SHERRY LAYNE HATCHETT, APPELLEE
On Appeal from the 287th District Court
Bailey County, Texas
Trial Court No. 9650, Honorable Gordon Houston Green, Presiding
February 11, 2019
DISSENTING OPINION
Before QUINN, C.J., and CAMPBELL and PIRTLE, JJ.
For the reasons the court gives, I agree with the court’s disposition of appellant
Garry Jack Sullivan’s second issue contending that the claim asserted by appellees
Sherry Lane Hatchett, et al. was barred by limitations. However, I would overrule
Sullivan’s first issue and would affirm the trial court’s judgment. For that reason, I dissent
from the court’s judgment.
The will of Charles Henry Gibson that the trial court construed appears as a
formally-prepared will. It consists of nine typewritten pages, plus attestation and self-
proving language, and was signed before three witnesses.
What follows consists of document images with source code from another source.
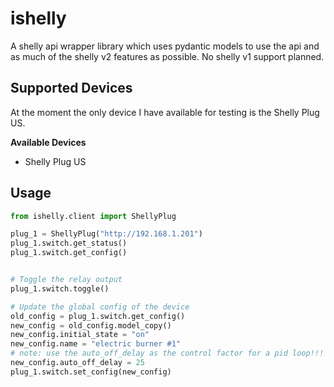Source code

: # ishelly
A shelly api wrapper library which uses pydantic models to use the api and as much of the shelly v2 features as possible. No shelly v1 support planned.

## Supported Devices
At the moment the only device I have available for testing is the Shelly Plug US.

**Available Devices**
- Shelly Plug US


## Usage
```python
from ishelly.client import ShellyPlug

plug_1 = ShellyPlug("http://192.168.1.201")
plug_1.switch.get_status()
plug_1.switch.get_config()


# Toggle the relay output
plug_1.switch.toggle()

# Update the global config of the device
old_config = plug_1.switch.get_config()
new_config = old_config.model_copy()
new_config.initial_state = "on"
new_config.name = "electric burner #1"
# note: use the auto_off_delay as the control factor for a pid loop!!!
new_config.auto_off_delay = 25
plug_1.switch.set_config(new_config)

```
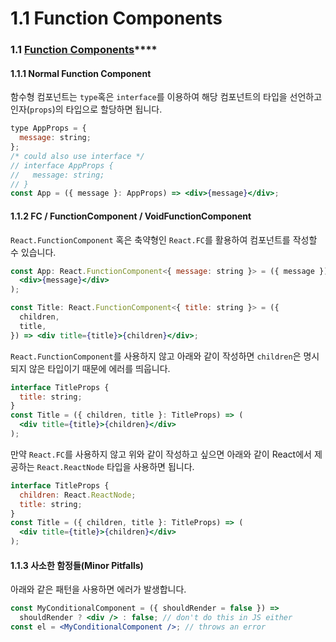 # 1.1 Function Components

### **1.1** [**Function Components**](https://react-typescript-cheatsheet.netlify.app/docs/basic/getting-started/function_components)\*\*\*\*

#### 1.1.1 Normal Function Component

함수형 컴포넌트는 `type`혹은 `interface`를 이용하여 해당 컴포넌트의 타입을 선언하고 인자\(`props`\)의 타입으로 할당하면 됩니다.

```jsx
type AppProps = {
  message: string;
}; 
/* could also use interface */
// interface AppProps {
//   message: string;
// }
const App = ({ message }: AppProps) => <div>{message}</div>;
```

#### 1.1.2 FC / FunctionComponent / VoidFunctionComponent

`React.FunctionComponent` 혹은 축약형인 `React.FC`를 활용하여 컴포넌트를 작성할 수 있습니다.

```jsx
const App: React.FunctionComponent<{ message: string }> = ({ message }) => (
  <div>{message}</div>
);
```

```jsx
const Title: React.FunctionComponent<{ title: string }> = ({
  children,
  title,
}) => <div title={title}>{children}</div>;
```

`React.FunctionComponent`를 사용하지 않고 아래와 같이 작성하면 `children`은 명시되지 않은 타입이기 때문에 에러를 띄웁니다.

```jsx
interface TitleProps {
  title: string;
}
const Title = ({ children, title }: TitleProps) => (
  <div title={title}>{children}</div>
);
```

만약 `React.FC`를 사용하지 않고 위와 같이 작성하고 싶으면 아래와 같이 React에서 제공하는 `React.ReactNode` 타입을 사용하면 됩니다.

```jsx
interface TitleProps {
  children: React.ReactNode;
  title: string;
}
const Title = ({ children, title }: TitleProps) => (
  <div title={title}>{children}</div>
);
```

#### 1.1.3 사소한 함정들\(Minor Pitfalls\)

아래와 같은 패턴을 사용하면 에러가 발생합니다.

```jsx
const MyConditionalComponent = ({ shouldRender = false }) =>
  shouldRender ? <div /> : false; // don't do this in JS either
const el = <MyConditionalComponent />; // throws an error
```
Some six pages of the nine
are occupied with provisions governing the trust created for the benefit of two
granddaughters of Charles and his wife Juanita Gibson. The will recites that the Gibsons’
son Jerry Gibson died the month before Charles signed the will. The will states Charles’s
intention to dispose of his separate property and his share only of his community estate
with Juanita. It named Juanita as independent executrix and their daughter Sherry as
alternate independent executrix. It named Sherry as trustee of the trust for her daughters.
The court has quoted the will’s dispositive provisions, and I will not repeat them here.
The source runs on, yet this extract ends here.